Task statement. An exact copy of every record is the required answer.
---- Information supplied
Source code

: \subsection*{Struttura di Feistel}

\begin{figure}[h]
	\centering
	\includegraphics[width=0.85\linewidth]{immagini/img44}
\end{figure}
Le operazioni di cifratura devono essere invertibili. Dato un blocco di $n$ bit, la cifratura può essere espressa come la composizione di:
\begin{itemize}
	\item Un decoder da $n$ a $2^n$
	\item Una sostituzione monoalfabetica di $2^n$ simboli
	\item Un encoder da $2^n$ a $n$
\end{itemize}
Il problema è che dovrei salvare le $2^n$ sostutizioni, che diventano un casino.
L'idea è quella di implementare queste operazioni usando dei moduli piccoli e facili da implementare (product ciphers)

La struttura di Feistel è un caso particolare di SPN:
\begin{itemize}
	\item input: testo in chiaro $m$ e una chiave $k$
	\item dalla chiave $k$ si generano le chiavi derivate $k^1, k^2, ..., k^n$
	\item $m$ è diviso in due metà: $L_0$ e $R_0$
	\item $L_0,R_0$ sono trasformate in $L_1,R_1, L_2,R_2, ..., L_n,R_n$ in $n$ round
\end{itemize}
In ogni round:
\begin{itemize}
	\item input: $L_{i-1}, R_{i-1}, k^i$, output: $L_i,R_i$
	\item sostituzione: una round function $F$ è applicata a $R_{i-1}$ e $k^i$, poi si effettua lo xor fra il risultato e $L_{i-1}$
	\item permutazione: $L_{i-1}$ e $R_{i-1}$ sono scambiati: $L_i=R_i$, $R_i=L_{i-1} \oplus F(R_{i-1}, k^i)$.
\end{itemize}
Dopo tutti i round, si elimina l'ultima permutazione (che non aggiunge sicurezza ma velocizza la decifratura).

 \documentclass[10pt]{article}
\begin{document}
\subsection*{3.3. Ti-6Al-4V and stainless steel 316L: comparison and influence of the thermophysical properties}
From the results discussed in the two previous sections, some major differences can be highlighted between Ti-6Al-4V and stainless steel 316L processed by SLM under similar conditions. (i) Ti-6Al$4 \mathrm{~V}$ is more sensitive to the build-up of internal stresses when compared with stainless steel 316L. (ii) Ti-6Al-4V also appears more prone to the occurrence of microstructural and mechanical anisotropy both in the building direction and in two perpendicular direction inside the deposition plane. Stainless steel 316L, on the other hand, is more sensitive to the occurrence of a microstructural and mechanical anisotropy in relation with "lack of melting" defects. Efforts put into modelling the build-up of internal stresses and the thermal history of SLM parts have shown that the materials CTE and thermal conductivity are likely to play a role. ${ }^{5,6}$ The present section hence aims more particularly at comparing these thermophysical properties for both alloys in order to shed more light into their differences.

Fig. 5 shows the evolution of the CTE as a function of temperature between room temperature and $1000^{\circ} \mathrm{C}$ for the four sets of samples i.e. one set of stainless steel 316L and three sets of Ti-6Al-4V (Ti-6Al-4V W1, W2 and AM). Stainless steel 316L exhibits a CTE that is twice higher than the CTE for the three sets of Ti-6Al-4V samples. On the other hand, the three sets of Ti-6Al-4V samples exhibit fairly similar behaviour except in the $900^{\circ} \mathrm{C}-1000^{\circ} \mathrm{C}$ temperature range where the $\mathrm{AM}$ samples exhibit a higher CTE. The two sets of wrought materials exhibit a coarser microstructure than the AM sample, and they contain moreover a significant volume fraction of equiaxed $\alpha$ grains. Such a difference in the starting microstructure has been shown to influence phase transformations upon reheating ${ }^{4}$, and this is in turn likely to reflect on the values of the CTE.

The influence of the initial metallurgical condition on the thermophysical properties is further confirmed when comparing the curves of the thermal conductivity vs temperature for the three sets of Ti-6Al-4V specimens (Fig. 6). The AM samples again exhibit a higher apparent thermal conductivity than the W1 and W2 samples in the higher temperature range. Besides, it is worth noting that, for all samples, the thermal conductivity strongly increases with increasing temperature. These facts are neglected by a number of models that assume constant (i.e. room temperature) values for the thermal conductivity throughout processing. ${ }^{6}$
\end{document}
--------
Answer area.
Source code

: \subsection*{Struttura di Feistel}

\begin{figure}[h]
	\centering
	\includegraphics[width=0.85\linewidth]{immagini/img44}
\end{figure}
Le operazioni di cifratura devono essere invertibili. Dato un blocco di $n$ bit, la cifratura può essere espressa come la composizione di:
\begin{itemize}
	\item Un decoder da $n$ a $2^n$
	\item Una sostituzione monoalfabetica di $2^n$ simboli
	\item Un encoder da $2^n$ a $n$
\end{itemize}
Il problema è che dovrei salvare le $2^n$ sostutizioni, che diventano un casino.
L'idea è quella di implementare queste operazioni usando dei moduli piccoli e facili da implementare (product ciphers)

La struttura di Feistel è un caso particolare di SPN:
\begin{itemize}
	\item input: testo in chiaro $m$ e una chiave $k$
	\item dalla chiave $k$ si generano le chiavi derivate $k^1, k^2, ..., k^n$
	\item $m$ è diviso in due metà: $L_0$ e $R_0$
	\item $L_0,R_0$ sono trasformate in $L_1,R_1, L_2,R_2, ..., L_n,R_n$ in $n$ round
\end{itemize}
In ogni round:
\begin{itemize}
	\item input: $L_{i-1}, R_{i-1}, k^i$, output: $L_i,R_i$
	\item sostituzione: una round function $F$ è applicata a $R_{i-1}$ e $k^i$, poi si effettua lo xor fra il risultato e $L_{i-1}$
	\item permutazione: $L_{i-1}$ e $R_{i-1}$ sono scambiati: $L_i=R_i$, $R_i=L_{i-1} \oplus F(R_{i-1}, k^i)$.
\end{itemize}
Dopo tutti i round, si elimina l'ultima permutazione (che non aggiunge sicurezza ma velocizza la decifratura).

 \documentclass[10pt]{article}
\begin{document}
\subsection*{3.3. Ti-6Al-4V and stainless steel 316L: comparison and influence of the thermophysical properties}
From the results discussed in the two previous sections, some major differences can be highlighted between Ti-6Al-4V and stainless steel 316L processed by SLM under similar conditions. (i) Ti-6Al$4 \mathrm{~V}$ is more sensitive to the build-up of internal stresses when compared with stainless steel 316L. (ii) Ti-6Al-4V also appears more prone to the occurrence of microstructural and mechanical anisotropy both in the building direction and in two perpendicular direction inside the deposition plane. Stainless steel 316L, on the other hand, is more sensitive to the occurrence of a microstructural and mechanical anisotropy in relation with "lack of melting" defects. Efforts put into modelling the build-up of internal stresses and the thermal history of SLM parts have shown that the materials CTE and thermal conductivity are likely to play a role. ${ }^{5,6}$ The present section hence aims more particularly at comparing these thermophysical properties for both alloys in order to shed more light into their differences.

Fig. 5 shows the evolution of the CTE as a function of temperature between room temperature and $1000^{\circ} \mathrm{C}$ for the four sets of samples i.e. one set of stainless steel 316L and three sets of Ti-6Al-4V (Ti-6Al-4V W1, W2 and AM). Stainless steel 316L exhibits a CTE that is twice higher than the CTE for the three sets of Ti-6Al-4V samples. On the other hand, the three sets of Ti-6Al-4V samples exhibit fairly similar behaviour except in the $900^{\circ} \mathrm{C}-1000^{\circ} \mathrm{C}$ temperature range where the $\mathrm{AM}$ samples exhibit a higher CTE. The two sets of wrought materials exhibit a coarser microstructure than the AM sample, and they contain moreover a significant volume fraction of equiaxed $\alpha$ grains. Such a difference in the starting microstructure has been shown to influence phase transformations upon reheating ${ }^{4}$, and this is in turn likely to reflect on the values of the CTE.

The influence of the initial metallurgical condition on the thermophysical properties is further confirmed when comparing the curves of the thermal conductivity vs temperature for the three sets of Ti-6Al-4V specimens (Fig. 6). The AM samples again exhibit a higher apparent thermal conductivity than the W1 and W2 samples in the higher temperature range. Besides, it is worth noting that, for all samples, the thermal conductivity strongly increases with increasing temperature. These facts are neglected by a number of models that assume constant (i.e. room temperature) values for the thermal conductivity throughout processing. ${ }^{6}$
\end{document}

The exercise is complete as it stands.